It may be premature for the U.S. Defense Department to shift its focus to the Asia-Pacific as al-Qaida’s global network evolves, a Rand analyst says.
Last month, U.S. State Department spokeswoman Victoria Nuland said the U.S. government has been emphasizing a “pivot to Asia for some time now.”
U.S. Deputy Secretary of Defense Ashton Carter said at the end of a tour of the region in August that a continued focus on the Asia-Pacific region was “one of the most prominent and important” issues for the Department of Defense.
U.S. forces are refocusing efforts now that the war in Iraq is over and the engagement with Afghanistan is drawing to a close.
Seth Jones, a senior political scientist at policy center Rand, said the so-called Arab Spring has sparked an evolution in al-Qaida in the region.
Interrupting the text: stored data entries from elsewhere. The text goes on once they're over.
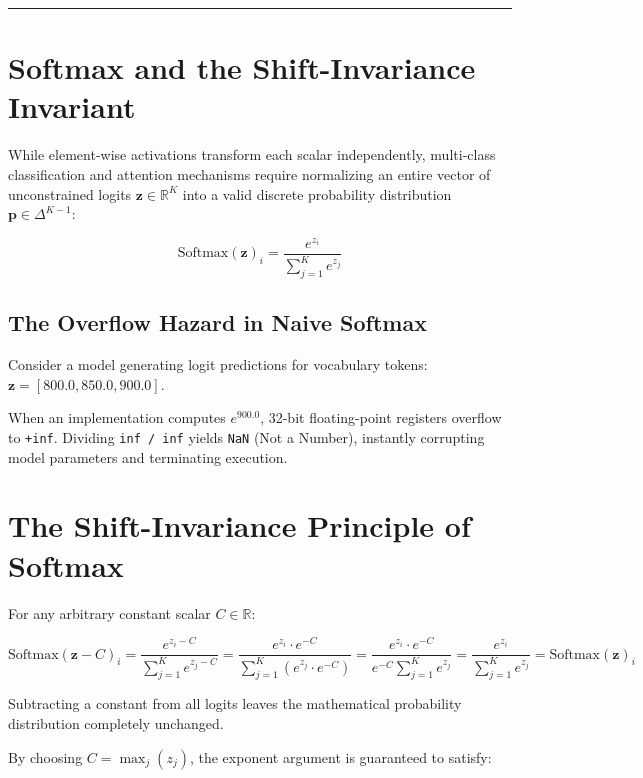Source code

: \documentclass[
  letterpaper,
]{scrbook}
\begin{document}
\begin{center}\rule{0.5\linewidth}{0.5pt}\end{center}

\section{Softmax and the Shift-Invariance
Invariant}\label{softmax-and-the-shift-invariance-invariant}

While element-wise activations transform each scalar independently,
multi-class classification and attention mechanisms require normalizing
an entire vector of unconstrained logits \(\mathbf{z} \in \mathbb{R}^K\)
into a valid discrete probability distribution
\(\mathbf{p} \in \Delta^{K-1}\):

\[\text{Softmax}(\mathbf{z})_i = \frac{e^{z_i}}{\sum_{j=1}^K e^{z_j}}\]

\subsection{The Overflow Hazard in Naive
Softmax}\label{the-overflow-hazard-in-naive-softmax}

Consider a model generating logit predictions for vocabulary tokens:
\(\mathbf{z} = [800.0, 850.0, 900.0]\).

When an implementation computes \(e^{900.0}\), 32-bit floating-point
registers overflow to \texttt{+inf}. Dividing \texttt{inf\ /\ inf}
yields \texttt{NaN} (Not a Number), instantly corrupting model
parameters and terminating execution.

\section{The Shift-Invariance Principle of
Softmax}\label{the-shift-invariance-principle-of-softmax}

For any arbitrary constant scalar \(C \in \mathbb{R}\):

\[\text{Softmax}(\mathbf{z} - C)_i = \frac{e^{z_i - C}}{\sum_{j=1}^K e^{z_j - C}} = \frac{e^{z_i} \cdot e^{-C}}{\sum_{j=1}^K (e^{z_j} \cdot e^{-C})} = \frac{e^{z_i} \cdot e^{-C}}{e^{-C} \sum_{j=1}^K e^{z_j}} = \frac{e^{z_i}}{\sum_{j=1}^K e^{z_j}} = \text{Softmax}(\mathbf{z})_i\]

Subtracting a constant from all logits leaves the mathematical
probability distribution completely unchanged.

By choosing \(C = \max_j(z_j)\), the exponent argument is guaranteed to
satisfy:
\end{document}
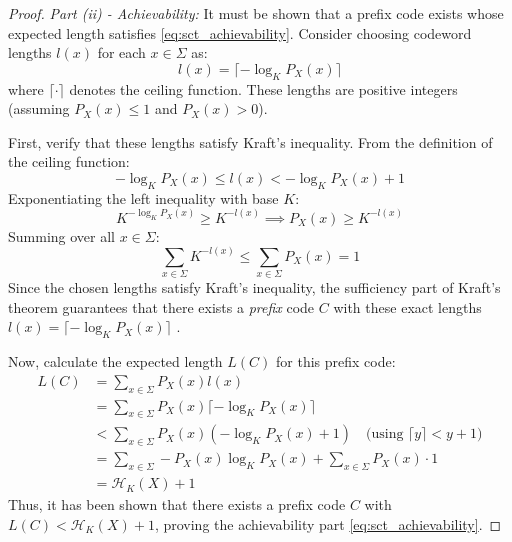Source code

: \begin{proof}
    \emph{Part (ii) - Achievability:}
    It must be shown that a prefix code exists whose expected length satisfies \eqref{eq:sct_achievability}. Consider choosing codeword lengths $l(x)$ for each $x \in \Sigma$ as:
    \begin{equation*}
        l(x) = \lceil -\log_K P_X(x) \rceil
    \end{equation*}
    where $\lceil \cdot \rceil$ denotes the ceiling function. These lengths are positive integers (assuming $P_X(x) \le 1$ and $P_X(x) > 0$).

    First, verify that these lengths satisfy Kraft's inequality. From the definition of the ceiling function:
    \begin{equation*}
        -\log_K P_X(x) \le l(x) < -\log_K P_X(x) + 1
    \end{equation*}
    Exponentiating the left inequality with base $K$:
    \begin{equation*}
        K^{-\log_K P_X(x)} \ge K^{-l(x)} \implies P_X(x) \ge K^{-l(x)}
    \end{equation*}
    Summing over all $x \in \Sigma$:
    \begin{equation*}
        \sum_{x \in \Sigma} K^{-l(x)} \le \sum_{x \in \Sigma} P_X(x) = 1
    \end{equation*}
    Since the chosen lengths satisfy Kraft's inequality, the sufficiency part of Kraft's theorem guarantees that there exists a \emph{prefix} code $C$ with these exact lengths $l(x) = \lceil -\log_K P_X(x) \rceil$ \cite{ElementsofInformationTheory,han2002mathematics}.

    Now, calculate the expected length $L(C)$ for this prefix code:
    \begin{align*}
        L(C) & = \sum_{x \in \Sigma} P_X(x) l(x)                                                                                    \\
             & = \sum_{x \in \Sigma} P_X(x) \lceil -\log_K P_X(x) \rceil                                                            \\
             & < \sum_{x \in \Sigma} P_X(x) \left( -\log_K P_X(x) + 1 \right) \quad \text{(using } \lceil y \rceil < y + 1 \text{)} \\
             & = \sum_{x \in \Sigma} -P_X(x) \log_K P_X(x) + \sum_{x \in \Sigma} P_X(x) \cdot 1                                     \\
             & = \mathcal{H}_K(X) + 1
    \end{align*}
    Thus, it has been shown that there exists a prefix code $C$ with $L(C) < \mathcal{H}_K(X) + 1$, proving the achievability part \eqref{eq:sct_achievability}.
\end{proof}

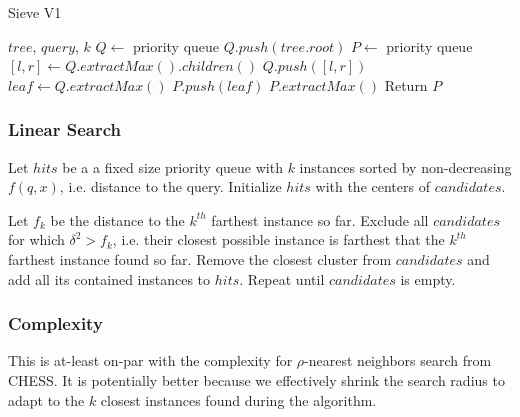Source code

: \begin{algorithm} %
    \caption{Sieve V1} %
    \label{alg:sieve_v1} %
    \begin{algorithmic}[2] %
        \REQUIRE $tree$, $query$, $k$
        \STATE $Q \leftarrow$ priority queue
        \STATE $Q.push(tree.root)$
        \STATE $P \leftarrow$ priority queue
                \STATE $[l, r] \leftarrow Q.extractMax().children()$
                \STATE $Q.push([l, r])$
            \ENDWHILE
            \STATE $leaf \leftarrow Q.extractMax()$
            \STATE $P.push(leaf)$
                \STATE $P.extractMax()$
            \ENDWHILE
        \ENDWHILE
        \STATE Return $P$
    \end{algorithmic}
    \end{algorithm}

\subsubsection{Linear Search}
\label{subsubsec:methods:knn-search:leaf-search}

Let $hits$ be a a fixed size priority queue with $k$ instances sorted by non-decreasing $f(q, x)$, i.e. distance to the query.
Initialize $hits$ with the centers of $candidates$.

Let $f_k$ be the distance to the $k^{th}$ farthest instance so far.
Exclude all $candidates$ for which $\delta^2 > f_k$, i.e. their closest possible instance is farthest that the $k^{th}$ farthest instance found so far.
Remove the closest cluster from $candidates$ and add all its contained instances to $hits$.
Repeat until $candidates$ is empty.

\subsubsection{Complexity}
\label{subsubsec:methods:knn-search:complexity}

This is at-least on-par with the complexity for $\rho$-nearest neighbors search from CHESS.
It is potentially better because we effectively shrink the search radius to adapt to the $k$ closest instances found during the algorithm.

\label{subsubsec:methods:clustering:proof-of-eventually-decreasing-cluster-radii}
Affiliates from Nigeria to Somalia and North Africa have all sworn allegiance to al-Qaida leader Ayman al-Zawahiri, he said.
“Addressing U.S. interests in the Far East is important, but not if it means losing focus on America’s most pressing danger zone — the arc running from North Africa to the Middle East and South Asia that is the heart of al-Qaida’s territory,” he said in a briefing.
The “fourth wave” of al-Qaida, he said, is spreading to new areas of the Middle East and North Africa as the U.S. strategic focus moves east.